Memasuki tema kedua terkait 5G untuk Revitalisasi Manufaktur, Direktur Utama PT Barata Indonesia Fajar Harry Sampurno membacakan bahwa sampai pada tahun 2020, sektor manufaktur menempati 19 persen Produk Domestik Bruto (PDB) Indonesia. Apabila dihitung, nilai tambah yang dihasilkan sektor manufaktur bisa mencapai Rp 2.800 triliun.
“Oleh karena itu, kita harus mengawal dan mengantisipasi kebijakan pemerintah terkait pemanfaatan 5G di Indonesia,” tandasnya mengingatkan.
Ia menyebut, 5G bukan hanya untuk telekomunikasi, tetapi jaringan ini memiliki kemampuan untuk mengontrol dan memonitor sistem hingga penggunaan Big Data bagi industri ke depannya. 5G dapat berlaku sebagai software yang mengolah informasi mentah menjadi informasi yang berguna.
Namun, pemanfaatannya secara lebih jauh masih diduga-duga.

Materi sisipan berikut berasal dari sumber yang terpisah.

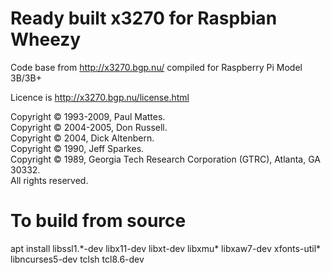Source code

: Ready built x3270 for Raspbian Wheezy
=====================================

Code base from http://x3270.bgp.nu/ compiled for Raspberry Pi Model 3B/3B+

Licence is http://x3270.bgp.nu/license.html

Copyright © 1993-2009, Paul Mattes.  
Copyright © 2004-2005, Don Russell.  
Copyright © 2004, Dick Altenbern.  
Copyright © 1990, Jeff Sparkes.  
Copyright © 1989, Georgia Tech Research Corporation (GTRC), Atlanta, GA 30332.  
All rights reserved.  

To build from source
====================

 apt install libssl1.\*-dev libx11-dev libxt-dev libxmu\* libxaw7-dev xfonts-util\* libncurses5-dev tclsh tcl8.6-dev
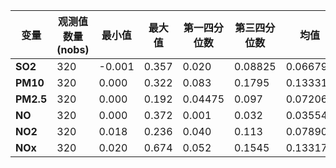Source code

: 

| **变量**         | **观测值数量 (nobs)** | **最小值** | **最大值** | **第一四分位数** | **第三四分位数** | **均值**  | **中位数** | **总和**   | **均值标准误 (SE Mean)** | **均值下限 (LCL Mean)** | **均值上限 (UCL Mean)** | **方差 (Variance)** | **标准差 (Stdev)** | **偏度 (Skewness)** | **峰度 (Kurtosis)** |
|-------------------|----------------------|------------|------------|------------------|------------------|-----------|------------|------------|------------------------|-----------------------|-----------------------|---------------------|-------------------|-------------------|-------------------|
| **SO2**           | 320                  | -0.001     | 0.357      | 0.020            | 0.08825          | 0.06679   | 0.046      | 21.374     | 0.003822              | 0.059275              | 0.074313              | 0.004674            | 0.068366          | 1.677891          | 2.490606          |
| **PM10**          | 320                  | 0.000      | 0.322      | 0.083            | 0.1795           | 0.133312  | 0.138      | 42.66      | 0.004097              | 0.125253              | 0.141372              | 0.00537             | 0.073283          | 0.128166          | -0.405894         |
| **PM2.5**         | 320                  | 0.000      | 0.192      | 0.04475          | 0.097            | 0.072062  | 0.0715     | 23.06      | 0.002328              | 0.067482              | 0.076643              | 0.001734            | 0.041645          | 0.353758          | -0.191465         |
| **NO**            | 320                  | 0.000      | 0.372      | 0.001            | 0.032            | 0.035547  | 0.005      | 11.375     | 0.003574              | 0.028514              | 0.042579              | 0.004089            | 0.063942          | 2.278111          | 4.927704          |
| **NO2**           | 320                  | 0.018      | 0.236      | 0.040            | 0.113            | 0.078909  | 0.0655     | 25.251     | 0.002538              | 0.073915              | 0.083904              | 0.002062            | 0.04541           | 0.877024          | 0.348594          |
| **NOx**           | 320                  | 0.020      | 0.674      | 0.052            | 0.1545           | 0.133178  | 0.081      | 42.617     | 0.007093              | 0.119223              | 0.147133              | 0.016099            | 0.126883          | 1.659837          | 2.076221          |

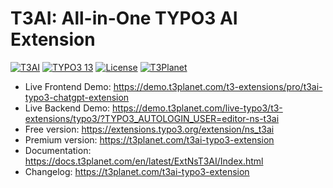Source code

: # T3AI: All-in-One TYPO3 AI Extension

  [![T3AI](https://img.shields.io/badge/stable-v2.0.2-green?style=flat-square)](https://github.com/nitsan-technologies/ns_t3ai/tree/2.0.2) [![TYPO3 13](https://img.shields.io/badge/TYPO3-13-orange.svg?style=flat-square)](https://get.typo3.org/version/13) [![License](https://img.shields.io/badge/license-GPL--3.0-orange?style=flat-square)](https://www.gnu.org/licenses/gpl-3.0.en.html) [![T3Planet](https://img.shields.io/badge/T3Planet-T3AI-50b99a?style=flat-square)](https://t3planet.com/t3ai-typo3-extension)

- Live Frontend Demo: https://demo.t3planet.com/t3-extensions/pro/t3ai-typo3-chatgpt-extension
- Live Backend Demo: https://demo.t3planet.com/live-typo3/t3-extensions/typo3/?TYPO3_AUTOLOGIN_USER=editor-ns-t3ai
- Free version: https://extensions.typo3.org/extension/ns_t3ai
- Premium version: https://t3planet.com/t3ai-typo3-extension
- Documentation: https://docs.t3planet.com/en/latest/ExtNsT3AI/Index.html
- Changelog: https://t3planet.com/t3ai-typo3-extension
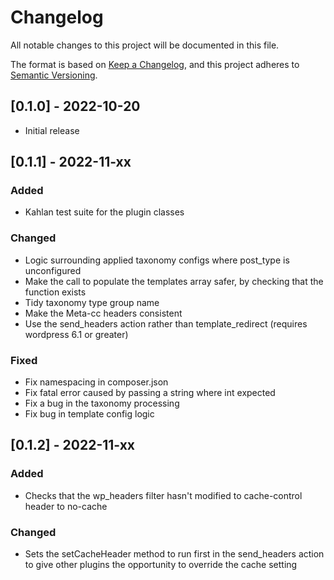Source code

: # Changelog
All notable changes to this project will be documented in this file.

The format is based on [Keep a Changelog](https://keepachangelog.com/en/1.0.0/),
and this project adheres to [Semantic Versioning](https://semver.org/spec/v2.0.0.html).

## [0.1.0] - 2022-10-20
- Initial release

## [0.1.1] - 2022-11-xx
### Added
- Kahlan test suite for the plugin classes

### Changed
- Logic surrounding applied taxonomy configs where post_type is unconfigured
- Make the call to populate the templates array safer, by checking that the function exists
- Tidy taxonomy type group name
- Make the Meta-cc headers consistent
- Use the send_headers action rather than template_redirect (requires wordpress 6.1 or greater)

### Fixed
- Fix namespacing in composer.json
- Fix fatal error caused by passing a string where int expected
- Fix a bug in the taxonomy processing 
- Fix bug in template config logic

## [0.1.2] - 2022-11-xx
### Added
- Checks that the wp_headers filter hasn't modified to cache-control header to no-cache

### Changed
- Sets the setCacheHeader method to run first in the send_headers action to give other plugins the opportunity to override the cache setting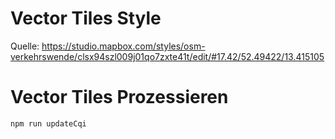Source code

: # Vector Tiles Style

Quelle: https://studio.mapbox.com/styles/osm-verkehrswende/clsx94szl009j01qo7zxte41t/edit/#17.42/52.49422/13.415105

# Vector Tiles Prozessieren

`npm run updateCqi`
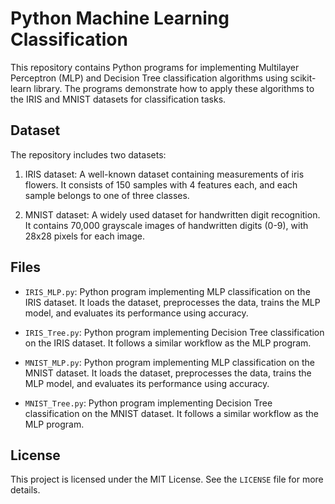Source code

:# Python Machine Learning Classification

This repository contains Python programs for implementing Multilayer Perceptron (MLP) and Decision Tree classification algorithms using scikit-learn library. The programs demonstrate how to apply these algorithms to the IRIS and MNIST datasets for classification tasks.

## Dataset

The repository includes two datasets:

1. IRIS dataset: A well-known dataset containing measurements of iris flowers. It consists of 150 samples with 4 features each, and each sample belongs to one of three classes.

2. MNIST dataset: A widely used dataset for handwritten digit recognition. It contains 70,000 grayscale images of handwritten digits (0-9), with 28x28 pixels for each image.

## Files

- `IRIS_MLP.py`: Python program implementing MLP classification on the IRIS dataset. It loads the dataset, preprocesses the data, trains the MLP model, and evaluates its performance using accuracy.

- `IRIS_Tree.py`: Python program implementing Decision Tree classification on the IRIS dataset. It follows a similar workflow as the MLP program.

- `MNIST_MLP.py`: Python program implementing MLP classification on the MNIST dataset. It loads the dataset, preprocesses the data, trains the MLP model, and evaluates its performance using accuracy.

- `MNIST_Tree.py`: Python program implementing Decision Tree classification on the MNIST dataset. It follows a similar workflow as the MLP program.

## License

This project is licensed under the MIT License. See the `LICENSE` file for more details.
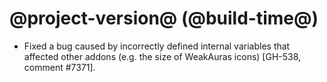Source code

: # @project-version@ (@build-time@)

* Fixed a bug caused by incorrectly defined internal variables that affected other addons (e.g. the size of WeakAuras icons) [GH-538, comment #7371].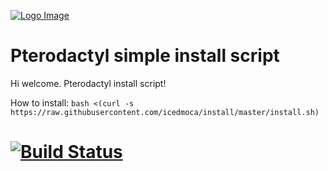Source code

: [![Logo Image](https://cdn.pterodactyl.io/logos/Banner%20Logo%20Black@2x.png)](https://pterodactyl.io)

# Pterodactyl simple install script
Hi welcome.
Pterodactyl install script!

How to install: `bash <(curl -s https://raw.githubusercontent.com/icedmoca/install/master/install.sh)`


# [![Build Status](https://travis-ci.com/icedmoca/install.svg?branch=master)](https://travis-ci.com/icedmoca/install.svg?branch=master)
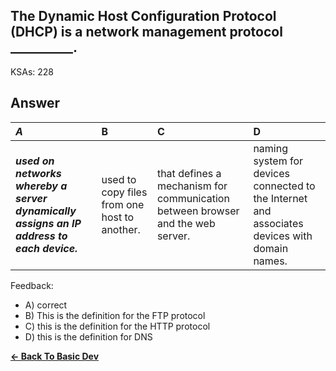 ## The Dynamic Host Configuration Protocol (DHCP) is a network management protocol __________.

KSAs: 228

## Answer
| ***A*** | B | C | D |
| :--- | :--- | :--- | :--- |
| ***used on networks whereby a server dynamically assigns an IP address to each device.*** | used to copy files from one host to another. |  that defines a mechanism for communication between browser and the web server. | naming system for devices connected to the Internet and associates devices with domain names. |


Feedback:

- A) correct
- B) This is the definition for the FTP protocol
- C) this is the definition for the HTTP protocol
- D) this is the definition for DNS

[**<- Back To Basic Dev**](../../../Basic_Dev.md)

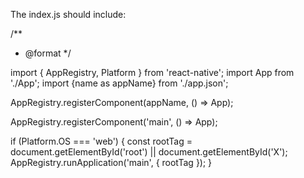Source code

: The index.js should include:


/**
 * @format
 */

import { AppRegistry, Platform } from 'react-native';
import App from './App';
import {name as appName} from './app.json';

AppRegistry.registerComponent(appName, () => App);



AppRegistry.registerComponent('main', () => App);

if (Platform.OS === 'web') {
    const rootTag = document.getElementById('root') || document.getElementById('X');
    AppRegistry.runApplication('main', { rootTag });
}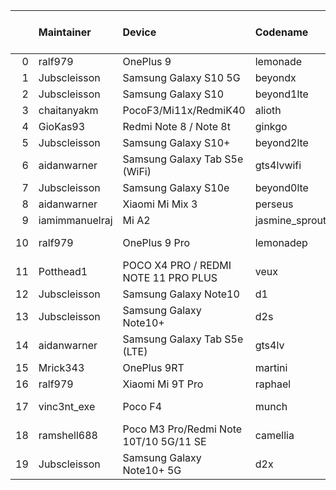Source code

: |    | Maintainer     | Device                                 | Codename       |   Last Pex Version | Device Status   |
|---:|:---------------|:---------------------------------------|:---------------|-------------------:|:----------------|
|  0 | ralf979        | OnePlus 9                              | lemonade       |                5.9 | Active          |
|  1 | Jubscleisson   | Samsung Galaxy S10 5G                  | beyondx        |                5.9 | Active          |
|  2 | Jubscleisson   | Samsung Galaxy S10                     | beyond1lte     |                5.9 | Active          |
|  3 | chaitanyakm    | PocoF3/Mi11x/RedmiK40                  | alioth         |                5.1 | Active          |
|  4 | GioKas93       | Redmi Note 8 / Note 8t                 | ginkgo         |                5.1 | Active          |
|  5 | Jubscleisson   | Samsung Galaxy S10+                    | beyond2lte     |                5.9 | Active          |
|  6 | aidanwarner    | Samsung Galaxy Tab S5e (WiFi)          | gts4lvwifi     |                5.1 | Active          |
|  7 | Jubscleisson   | Samsung Galaxy S10e                    | beyond0lte     |                5.9 | Active          |
|  8 | aidanwarner    | Xiaomi Mi Mix 3                        | perseus        |                5.1 | Active          |
|  9 | iamimmanuelraj | Mi A2                                  | jasmine_sprout |                5.1 | Active          |
| 10 | ralf979        | OnePlus 9 Pro                          | lemonadep      |                5.8 | Not-Maintained  |
| 11 | Potthead1      | POCO X4 PRO / REDMI NOTE 11 PRO PLUS   | veux           |                5.7 | Not-Maintained  |
| 12 | Jubscleisson   | Samsung Galaxy Note10                  | d1             |                5.9 | Active          |
| 13 | Jubscleisson   | Samsung Galaxy Note10+                 | d2s            |                5.9 | Active          |
| 14 | aidanwarner    | Samsung Galaxy Tab S5e (LTE)           | gts4lv         |                5.1 | Active          |
| 15 | Mrick343       | OnePlus 9RT                            | martini        |                5.1 | Active          |
| 16 | ralf979        | Xiaomi Mi 9T Pro                       | raphael        |                5.1 | Active          |
| 17 | vinc3nt_exe    | Poco F4                                | munch          |                5.7 | Not-Maintained  |
| 18 | ramshell688    | Poco M3 Pro/Redmi Note 10T/10 5G/11 SE | camellia       |                5.1 | Active          |
| 19 | Jubscleisson   | Samsung Galaxy Note10+ 5G              | d2x            |                5.9 | Active          |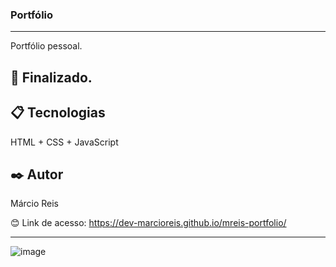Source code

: ### Portfólio

---

Portfólio pessoal.

## 🚀 Finalizado.

## 📋 Tecnologias
HTML + CSS + JavaScript

## ✒️ Autor
Márcio Reis

😊 Link de acesso: https://dev-marcioreis.github.io/mreis-portfolio/

---
![image](https://user-images.githubusercontent.com/122680054/221662938-488f1a90-1bed-4521-bedf-a42471483559.png)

Sehingga butuh pemetaan terkait jenis manufaktur di Indonesia yang membutuhkan teknologi 5G guna memberikan solusi pada proses operasional harian.
Terakhir, tema ketiga dibawakan oleh tim riset PKKP ITS Gogor Arif Hadiwibowo ST MMT terkait Kampus Merdeka Speed Up ABGS++. Dalam usulan rekomendasi ini, menurut Gogor, Kampus Merdeka Speed Up ABGS++ memerlukan platform basis data berbasis Artificial Intelligence (AI) yang difungsikan untuk menjembatani proses kolaborasi antarkampus maupun industri.
Salah satu pengimplementasian platform Kampus Merdeka Speed Up ABGS++ ini adalah dalam proses magang. Berdasarkan pengalaman yang terjadi, proses magang dianggap cukup rumit, baik bagi pihak perusahaan maupun perguruan tinggi.
“Dengan Speed Up ABGS++, rekaman perkembangan mahasiswa selama magang dapat tercatat serta sistem konversi dan pemetaan minat mahasiswa dapat dilakukan dengan lebih mudah dan cepat,” paparnya.
Menutup diskusi terkait rekomendasi kebijakan publik tersebut, Ketua PKKP ITS Dr Ir Arman Hakim Nasution MEng mengingatkan kembali bahwa hasil pemikiran yang sudah disebutkan akan disempurnakan dan diserahkan kepada Kementerian Koordinator Perekonomian, Tim Kepresidenan, dan DPR.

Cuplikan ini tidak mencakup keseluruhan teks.